Flower power in photographs

John E Maloney with one of his banksia photographs.
John E Maloney with one of his banksia photographs.

JOHN E Maloney’s exhibition Botanica, which opened at Mandurah Art Gallery on Friday, is a collection of fine art photography bringing to life the beautiful flowers first collected in the late 18th and early 19th centuries around the Australian coast.

Maloney said he was drawn to photographing banksias because they were a way of “preserving rare natural history and |capturing the intricate beauty, in fine detail, of the world around us”.

Digital photography and contemporary digital printing processes have provided a new media for scientists, botanical artists and artists to use to capture images.

In the exhibition there are 22 square format 100 x100cm canvases that illustrate the textures, colours and fine details of flowers in close-up.

The artist’s macro-photographs depict the rich diversity of Australian flora.

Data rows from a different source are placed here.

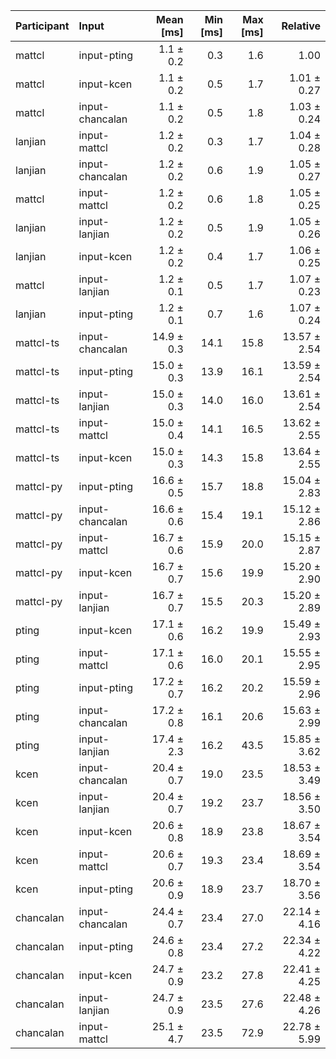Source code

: | Participant | Input | Mean [ms] | Min [ms] | Max [ms] | Relative |
|:---|:---|---:|---:|---:|---:|
| mattcl | input-pting | 1.1 ± 0.2 | 0.3 | 1.6 | 1.00 |
| mattcl | input-kcen | 1.1 ± 0.2 | 0.5 | 1.7 | 1.01 ± 0.27 |
| mattcl | input-chancalan | 1.1 ± 0.2 | 0.5 | 1.8 | 1.03 ± 0.24 |
| lanjian | input-mattcl | 1.2 ± 0.2 | 0.3 | 1.7 | 1.04 ± 0.28 |
| lanjian | input-chancalan | 1.2 ± 0.2 | 0.6 | 1.9 | 1.05 ± 0.27 |
| mattcl | input-mattcl | 1.2 ± 0.2 | 0.6 | 1.8 | 1.05 ± 0.25 |
| lanjian | input-lanjian | 1.2 ± 0.2 | 0.5 | 1.9 | 1.05 ± 0.26 |
| lanjian | input-kcen | 1.2 ± 0.2 | 0.4 | 1.7 | 1.06 ± 0.25 |
| mattcl | input-lanjian | 1.2 ± 0.1 | 0.5 | 1.7 | 1.07 ± 0.23 |
| lanjian | input-pting | 1.2 ± 0.1 | 0.7 | 1.6 | 1.07 ± 0.24 |
| mattcl-ts | input-chancalan | 14.9 ± 0.3 | 14.1 | 15.8 | 13.57 ± 2.54 |
| mattcl-ts | input-pting | 15.0 ± 0.3 | 13.9 | 16.1 | 13.59 ± 2.54 |
| mattcl-ts | input-lanjian | 15.0 ± 0.3 | 14.0 | 16.0 | 13.61 ± 2.54 |
| mattcl-ts | input-mattcl | 15.0 ± 0.4 | 14.1 | 16.5 | 13.62 ± 2.55 |
| mattcl-ts | input-kcen | 15.0 ± 0.3 | 14.3 | 15.8 | 13.64 ± 2.55 |
| mattcl-py | input-pting | 16.6 ± 0.5 | 15.7 | 18.8 | 15.04 ± 2.83 |
| mattcl-py | input-chancalan | 16.6 ± 0.6 | 15.4 | 19.1 | 15.12 ± 2.86 |
| mattcl-py | input-mattcl | 16.7 ± 0.6 | 15.9 | 20.0 | 15.15 ± 2.87 |
| mattcl-py | input-kcen | 16.7 ± 0.7 | 15.6 | 19.9 | 15.20 ± 2.90 |
| mattcl-py | input-lanjian | 16.7 ± 0.7 | 15.5 | 20.3 | 15.20 ± 2.89 |
| pting | input-kcen | 17.1 ± 0.6 | 16.2 | 19.9 | 15.49 ± 2.93 |
| pting | input-mattcl | 17.1 ± 0.6 | 16.0 | 20.1 | 15.55 ± 2.95 |
| pting | input-pting | 17.2 ± 0.7 | 16.2 | 20.2 | 15.59 ± 2.96 |
| pting | input-chancalan | 17.2 ± 0.8 | 16.1 | 20.6 | 15.63 ± 2.99 |
| pting | input-lanjian | 17.4 ± 2.3 | 16.2 | 43.5 | 15.85 ± 3.62 |
| kcen | input-chancalan | 20.4 ± 0.7 | 19.0 | 23.5 | 18.53 ± 3.49 |
| kcen | input-lanjian | 20.4 ± 0.7 | 19.2 | 23.7 | 18.56 ± 3.50 |
| kcen | input-kcen | 20.6 ± 0.8 | 18.9 | 23.8 | 18.67 ± 3.54 |
| kcen | input-mattcl | 20.6 ± 0.7 | 19.3 | 23.4 | 18.69 ± 3.54 |
| kcen | input-pting | 20.6 ± 0.9 | 18.9 | 23.7 | 18.70 ± 3.56 |
| chancalan | input-chancalan | 24.4 ± 0.7 | 23.4 | 27.0 | 22.14 ± 4.16 |
| chancalan | input-pting | 24.6 ± 0.8 | 23.4 | 27.2 | 22.34 ± 4.22 |
| chancalan | input-kcen | 24.7 ± 0.9 | 23.2 | 27.8 | 22.41 ± 4.25 |
| chancalan | input-lanjian | 24.7 ± 0.9 | 23.5 | 27.6 | 22.48 ± 4.26 |
| chancalan | input-mattcl | 25.1 ± 4.7 | 23.5 | 72.9 | 22.78 ± 5.99 |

The exhibition takes the viewer back to the early 1770s when botanists Joseph Banks and later Robert Brown landed on Australian soil and collected samples of previously unknown species of plants.

Maloney has captured the unique characteristics of 16 species of banksia in Botanica, along with a series of abstracted images focusing on finer details of blooms and flowering cacti.

Botanica has been exhibited in the USA, Italy and Sydney before returning to WA for a State wide tour.

The exhibition is open until January 17.